*** Block opens ***
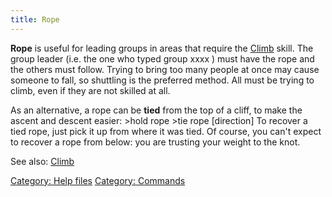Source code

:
 ```yaml
---
title: Rope
---
```


**Rope** is useful for leading groups in areas that require the
[Climb](Climb "wikilink") skill. The group leader (i.e. the one who
typed group xxxx ) must have the rope and the others must follow. Trying
to bring too many people at once may cause someone to fall, so shuttling
is the preferred method. All must be trying to climb, even if they are
not skilled at all.

As an alternative, a rope can be **tied** from the top of a cliff, to
make the ascent and descent easier: \>hold rope \>tie rope \[direction\]
To recover a tied rope, just pick it up from where it was tied. Of
course, you can't expect to recover a rope from below: you are trusting
your weight to the knot.

See also: [Climb](Climb "wikilink")

[Category: Help files](Category:_Help_files "wikilink") [Category:
Commands](Category:_Commands "wikilink")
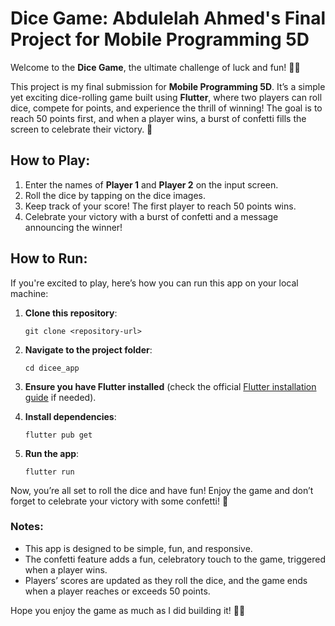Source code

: # Dice Game: Abdulelah Ahmed's Final Project for Mobile Programming 5D

Welcome to the **Dice Game**, the ultimate challenge of luck and fun! 🎲✨

This project is my final submission for **Mobile Programming 5D**. It’s a simple yet exciting dice-rolling game built using **Flutter**, where two players can roll dice, compete for points, and experience the thrill of winning! The goal is to reach 50 points first, and when a player wins, a burst of confetti fills the screen to celebrate their victory. 🎉

## How to Play:

1. Enter the names of **Player 1** and **Player 2** on the input screen.
2. Roll the dice by tapping on the dice images.
3. Keep track of your score! The first player to reach 50 points wins.
4. Celebrate your victory with a burst of confetti and a message announcing the winner!

## How to Run:

If you're excited to play, here’s how you can run this app on your local machine:

1. **Clone this repository**:
   ```
   git clone <repository-url>
   ```
2. **Navigate to the project folder**:

   ```
   cd dicee_app
   ```

3. **Ensure you have Flutter installed** (check the official [Flutter installation guide](https://flutter.dev/docs/get-started/install) if needed).

4. **Install dependencies**:

   ```
   flutter pub get
   ```

5. **Run the app**:
   ```
   flutter run
   ```

Now, you’re all set to roll the dice and have fun! Enjoy the game and don’t forget to celebrate your victory with some confetti! 🎉

### Notes:

- This app is designed to be simple, fun, and responsive.
- The confetti feature adds a fun, celebratory touch to the game, triggered when a player wins.
- Players’ scores are updated as they roll the dice, and the game ends when a player reaches or exceeds 50 points.

Hope you enjoy the game as much as I did building it! 🎲🔥
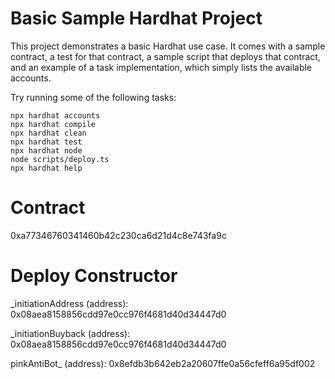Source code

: # Basic Sample Hardhat Project

This project demonstrates a basic Hardhat use case. It comes with a sample contract, a test for that contract, a sample script that deploys that contract, and an example of a task implementation, which simply lists the available accounts.

Try running some of the following tasks:

```shell
npx hardhat accounts
npx hardhat compile
npx hardhat clean
npx hardhat test
npx hardhat node
node scripts/deploy.ts
npx hardhat help
```

# Contract

0xa77346760341460b42c230ca6d21d4c8e743fa9c

# Deploy Constructor

_initiationAddress (address):
0x08aea8158856cdd97e0cc976f4681d40d34447d0

_initiationBuyback (address): 
0x08aea8158856cdd97e0cc976f4681d40d34447d0

pinkAntiBot_ (address): 
0x8efdb3b642eb2a20607ffe0a56cfeff6a95df002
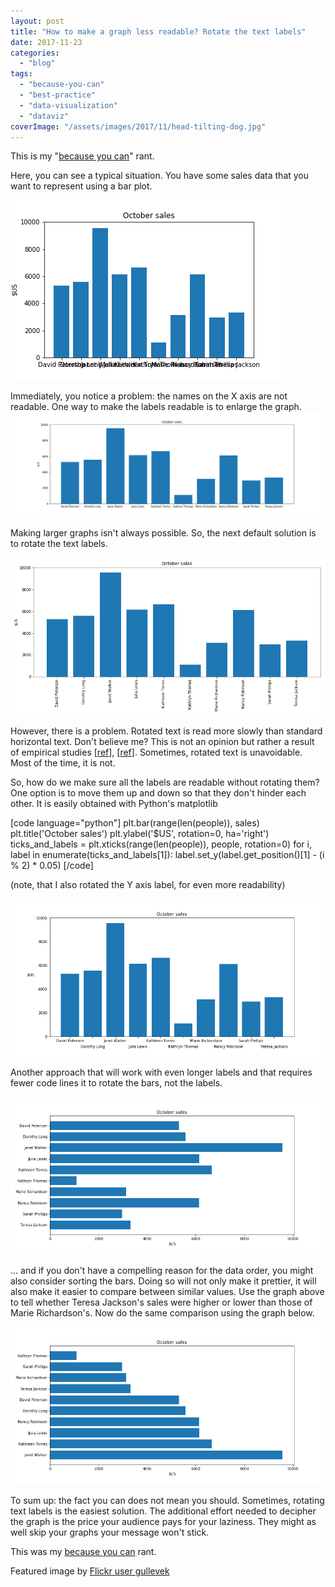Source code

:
 ```yaml
---
layout: post
title: "How to make a graph less readable? Rotate the text labels"
date: 2017-11-23
categories: 
  - "blog"
tags: 
  - "because-you-can"
  - "best-practice"
  - "data-visualization"
  - "dataviz"
coverImage: "/assets/images/2017/11/head-tilting-dog.jpg"
---
```


This is my "[because you can](https://gorelik.net/tag/because-you-can/)" rant.

Here, you can see a typical situation. You have some sales data that you want to represent using a bar plot.

![01_default](/assets/images/2017/11/01_default.png)

Immediately, you notice a problem: the names on the X axis are not readable. One way to make the labels readable is to enlarge the graph.![02_large_image](/assets/images/2017/11/02_large_image.png)

Making larger graphs isn't always possible. So, the next default solution is to rotate the text labels.

![03_rotated](/assets/images/2017/11/03_rotated1.png)

However, there is a problem. Rotated text is read more slowly than standard horizontal text. Don't believe me? This is not an opinion but rather a result of empirical studies \[[ref](http://journals.sagepub.com/doi/abs/10.1177/154193120204601722)\], \[[ref](http://psycnet.apa.org/record/1986-10970-001)\]. Sometimes, rotated text is unavoidable. Most of the time, it is not.

So, how do we make sure all the labels are readable without rotating them? One option is to move them up and down so that they don't hinder each other. It is easily obtained with Python's matplotlib

\[code language="python"\] plt.bar(range(len(people)), sales) plt.title('October sales') plt.ylabel('$US', rotation=0, ha='right') ticks\_and\_labels = plt.xticks(range(len(people)), people, rotation=0) for i, label in enumerate(ticks\_and\_labels\[1\]): label.set\_y(label.get\_position()\[1\] - (i % 2) \* 0.05) \[/code\]

(note, that I also rotated the Y axis label, for even more readability)

![05_alternate_labels](/assets/images/2017/11/05_alternate_labels.png)

Another approach that will work with even longer labels and that requires fewer code lines it to rotate the bars, not the labels.

![07_horizontal_plot](/assets/images/2017/11/07_horizontal_plot.png)

... and if you don't have a compelling reason for the data order, you might also consider sorting the bars. Doing so will not only make it prettier, it will also make it easier to compare between similar values. Use the graph above to tell whether Teresa Jackson's sales were higher or lower than those of Marie Richardson's. Now do the same comparison using the graph below.

![08_horizontal_plot_sorted](/assets/images/2017/11/08_horizontal_plot_sorted.png)

To sum up: the fact you can does not mean you should. Sometimes, rotating text labels is the easiest solution. The additional effort needed to decipher the graph is the price your audience pays for your laziness. They might as well skip your graphs your message won't stick.

This was my [because you can](https://gorelik.net/tag/because-you-can/) rant.

Featured image by [Flickr user gullevek](https://www.flickr.com/photos/gullevek/219632672/in/photolist-kpF9d-bE7Np2-bE7Noi-brcR9m-bE7jjF-bE7nAv-bE7S6i-bE7jFx-bE7TLV-bE7VVB-bE7NoR-brcJZW-bE7sLp-brcnWA-m9yjcH-bE7TMc-bE7VVz-bE7iqz-bE824D-7Bcw3w-bE824v-bE7mND-bE7S6a-brcK19-brcR9s-7vEsMC-bE7Not-brcJZS-bE7jBH-qD2axf-bE7NoB-bE7TMx-brcR9y-brcnQU-bE7TMp-bE824H-brd3ww-brcR9G-4DqSRG-4TbPtZ-brd3vY-bE7Npi-bE7ms6-bE7jhz-bE7S5F-bE7AWx-bE7TMT-bE7S6p-bE7TMH-bE7VW8)
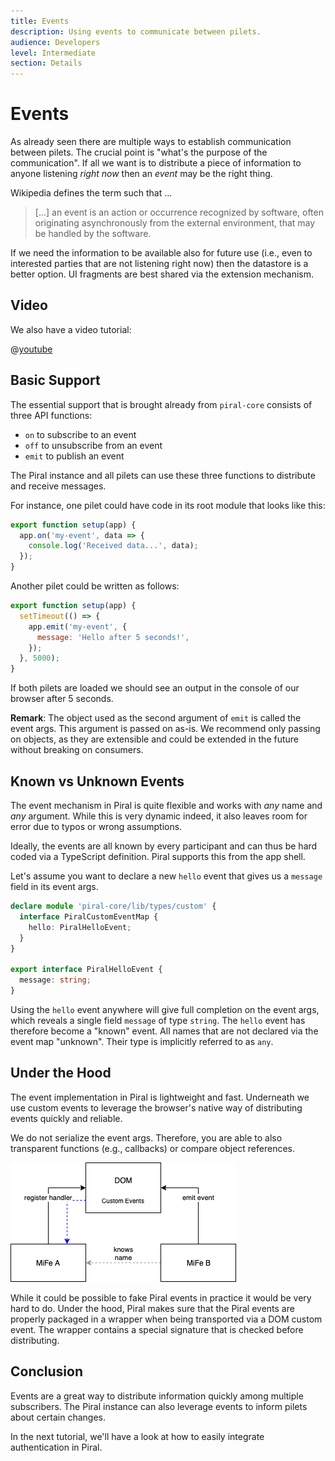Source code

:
 ```yaml
---
title: Events
description: Using events to communicate between pilets.
audience: Developers
level: Intermediate
section: Details
---
```


# Events

As already seen there are multiple ways to establish communication between pilets. The crucial point is "what's the purpose of the communication". If all we want is to distribute a piece of information to anyone listening *right now* then an *event* may be the right thing.

Wikipedia defines the term such that ...

> [...] an event is an action or occurrence recognized by software, often originating asynchronously from the external environment, that may be handled by the software.

If we need the information to be available also for future use (i.e., even to interested parties that are not listening right now) then the datastore is a better option. UI fragments are best shared via the extension mechanism.

## Video

We also have a video tutorial:

@[youtube](https://youtu.be/dWVz0lOGIoI)

## Basic Support

The essential support that is brought already from `piral-core` consists of three API functions:

- `on` to subscribe to an event
- `off` to unsubscribe from an event
- `emit` to publish an event

The Piral instance and all pilets can use these three functions to distribute and receive messages.

For instance, one pilet could have code in its root module that looks like this:

```js
export function setup(app) {
  app.on('my-event', data => {
    console.log('Received data...', data);
  });
}
```

Another pilet could be written as follows:

```js
export function setup(app) {
  setTimeout(() => {
    app.emit('my-event', {
      message: 'Hello after 5 seconds!',
    });
  }, 5000);
}
```

If both pilets are loaded we should see an output in the console of our browser after 5 seconds.

**Remark**: The object used as the second argument of `emit` is called the event args. This argument is passed on as-is. We recommend only passing on objects, as they are extensible and could be extended in the future without breaking on consumers.

## Known vs Unknown Events

The event mechanism in Piral is quite flexible and works with *any* name and *any* argument. While this is very dynamic indeed, it also leaves room for error due to typos or wrong assumptions.

Ideally, the events are all known by every participant and can thus be hard coded via a TypeScript definition. Piral supports this from the app shell.

Let's assume you want to declare a new `hello` event that gives us a `message` field in its event args.

```ts
declare module 'piral-core/lib/types/custom' {
  interface PiralCustomEventMap {
    hello: PiralHelloEvent;
  }
}

export interface PiralHelloEvent {
  message: string;
}
```

Using the `hello` event anywhere will give full completion on the event args, which reveals a single field `message` of type `string`. The `hello` event has therefore become a "known" event. All names that are not declared via the event map "unknown". Their type is implicitly referred to as `any`.

## Under the Hood

The event implementation in Piral is lightweight and fast. Underneath we use custom events to leverage the browser's native way of distributing events quickly and reliable.

We do not serialize the event args. Therefore, you are able to also transparent functions (e.g., callbacks) or compare object references.

![DOM Custom Events](../diagrams/custom-events.png)

While it could be possible to fake Piral events in practice it would be very hard to do. Under the hood, Piral makes sure that the Piral events are properly packaged in a wrapper when being transported via a DOM custom event. The wrapper contains a special signature that is checked before distributing.

## Conclusion

Events are a great way to distribute information quickly among multiple subscribers. The Piral instance can also leverage events to inform pilets about certain changes.

In the next tutorial, we'll have a look at how to easily integrate authentication in Piral.
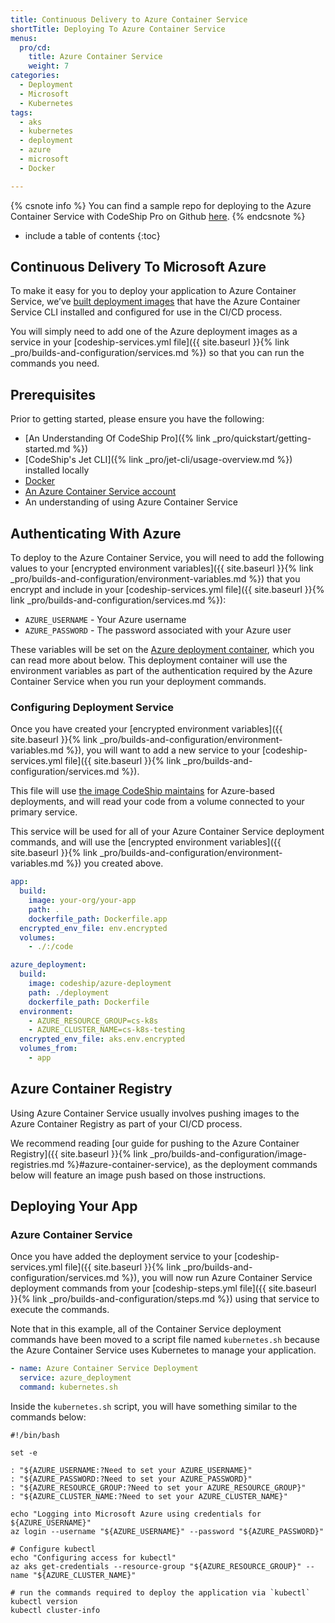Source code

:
 ```yaml
---
title: Continuous Delivery to Azure Container Service
shortTitle: Deploying To Azure Container Service
menus:
  pro/cd:
    title: Azure Container Service
    weight: 7
categories:
  - Deployment
  - Microsoft
  - Kubernetes
tags:
  - aks
  - kubernetes
  - deployment
  - azure
  - microsoft
  - Docker

---
```


{% csnote info %}
You can find a sample repo for deploying to the Azure Container Service with CodeShip Pro on Github [here](https://github.com/codeship-library/azure-utilities).
{% endcsnote %}

* include a table of contents
{:toc}

## Continuous Delivery To Microsoft Azure

To make it easy for you to deploy your application to Azure Container Service, we’ve [built deployment images](https://github.com/codeship-library/azure-utilities) that have the Azure Container Service CLI installed and configured for use in the CI/CD process.

You will simply need to add one of the Azure deployment images as a service in your [codeship-services.yml file]({{ site.baseurl }}{% link _pro/builds-and-configuration/services.md %}) so that you can run the commands you need.

## Prerequisites

Prior to getting started, please ensure you have the following:

- [An Understanding Of CodeShip Pro]({% link _pro/quickstart/getting-started.md %})
- [CodeShip's Jet CLI]({% link _pro/jet-cli/usage-overview.md %}) installed locally
- [Docker](https://www.docker.com/products/docker-desktop)
- [An Azure Container Service account ](https://azure.microsoft.com/account/)
- An understanding of using Azure Container Service

## Authenticating With Azure

To deploy to the Azure Container Service, you will need to add the following values to your [encrypted environment variables]({{ site.baseurl }}{% link _pro/builds-and-configuration/environment-variables.md %}) that you encrypt and include in your [codeship-services.yml file]({{ site.baseurl }}{% link _pro/builds-and-configuration/services.md %}):

- `AZURE_USERNAME` - Your Azure username
- `AZURE_PASSWORD` - The password associated with your Azure user

These variables will be set on the [Azure deployment container](https://github.com/codeship-library/azure-utilities), which you can read more about below. This deployment container will use the environment variables as part of the authentication required by the Azure Container Service when you run your deployment commands.

### Configuring Deployment Service

Once you have created your [encrypted environment variables]({{ site.baseurl }}{% link _pro/builds-and-configuration/environment-variables.md %}), you will want to add a new service to your [codeship-services.yml file]({{ site.baseurl }}{% link _pro/builds-and-configuration/services.md %}).

This file will use [the image CodeShip maintains](https://github.com/codeship-library/azure-utilities) for Azure-based deployments, and will read your code from a volume connected to your primary service.

This service will be used for all of your Azure Container Service deployment commands, and will use the [encrypted environment variables]({{ site.baseurl }}{% link _pro/builds-and-configuration/environment-variables.md %}) you created above.

```yaml
app:
  build:
    image: your-org/your-app
    path: .
    dockerfile_path: Dockerfile.app
  encrypted_env_file: env.encrypted
  volumes:
    - ./:/code

azure_deployment:
  build:
    image: codeship/azure-deployment
    path: ./deployment
    dockerfile_path: Dockerfile
  environment:
    - AZURE_RESOURCE_GROUP=cs-k8s
    - AZURE_CLUSTER_NAME=cs-k8s-testing
  encrypted_env_file: aks.env.encrypted
  volumes_from:
    - app
```

## Azure Container Registry

Using Azure Container Service usually involves pushing images to the Azure Container Registry as part of your CI/CD process.

We recommend reading [our guide for pushing to the Azure Container Registry]({{ site.baseurl }}{% link _pro/builds-and-configuration/image-registries.md %}#azure-container-service), as the deployment commands below will feature an image push based on those instructions.

## Deploying Your App

### Azure Container Service

Once you have added the deployment service to your [codeship-services.yml file]({{ site.baseurl }}{% link _pro/builds-and-configuration/services.md %}), you will now run Azure Container Service deployment commands from your [codeship-steps.yml file]({{ site.baseurl }}{% link _pro/builds-and-configuration/steps.md %}) using that service to execute the commands.

Note that in this example, all of the Container Service deployment commands have been moved to a script file named `kubernetes.sh` because the Azure Container Service uses Kubernetes to manage your application.

```yaml
- name: Azure Container Service Deployment
  service: azure_deployment
  command: kubernetes.sh
```

Inside the `kubernetes.sh` script, you will have something similar to the commands below:

```shell
#!/bin/bash

set -e

: "${AZURE_USERNAME:?Need to set your AZURE_USERNAME}"
: "${AZURE_PASSWORD:?Need to set your AZURE_PASSWORD}"
: "${AZURE_RESOURCE_GROUP:?Need to set your AZURE_RESOURCE_GROUP}"
: "${AZURE_CLUSTER_NAME:?Need to set your AZURE_CLUSTER_NAME}"

echo "Logging into Microsoft Azure using credentials for ${AZURE_USERNAME}"
az login --username "${AZURE_USERNAME}" --password "${AZURE_PASSWORD}"

# Configure kubectl
echo "Configuring access for kubectl"
az aks get-credentials --resource-group "${AZURE_RESOURCE_GROUP}" --name "${AZURE_CLUSTER_NAME}"

# run the commands required to deploy the application via `kubectl`
kubectl version
kubectl cluster-info
```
*** Block closes ***
▶ **Task requirements**: When a line in the data above contains the string "recommend", copy that line.

▶ **Your response**:
**Remark**: The object used as the second argument of `emit` is called the event args. This argument is passed on as-is. We recommend only passing on objects, as they are extensible and could be extended in the future without breaking on consumers.
We recommend reading [our guide for pushing to the Azure Container Registry]({{ site.baseurl }}{% link _pro/builds-and-configuration/image-registries.md %}#azure-container-service), as the deployment commands below will feature an image push based on those instructions.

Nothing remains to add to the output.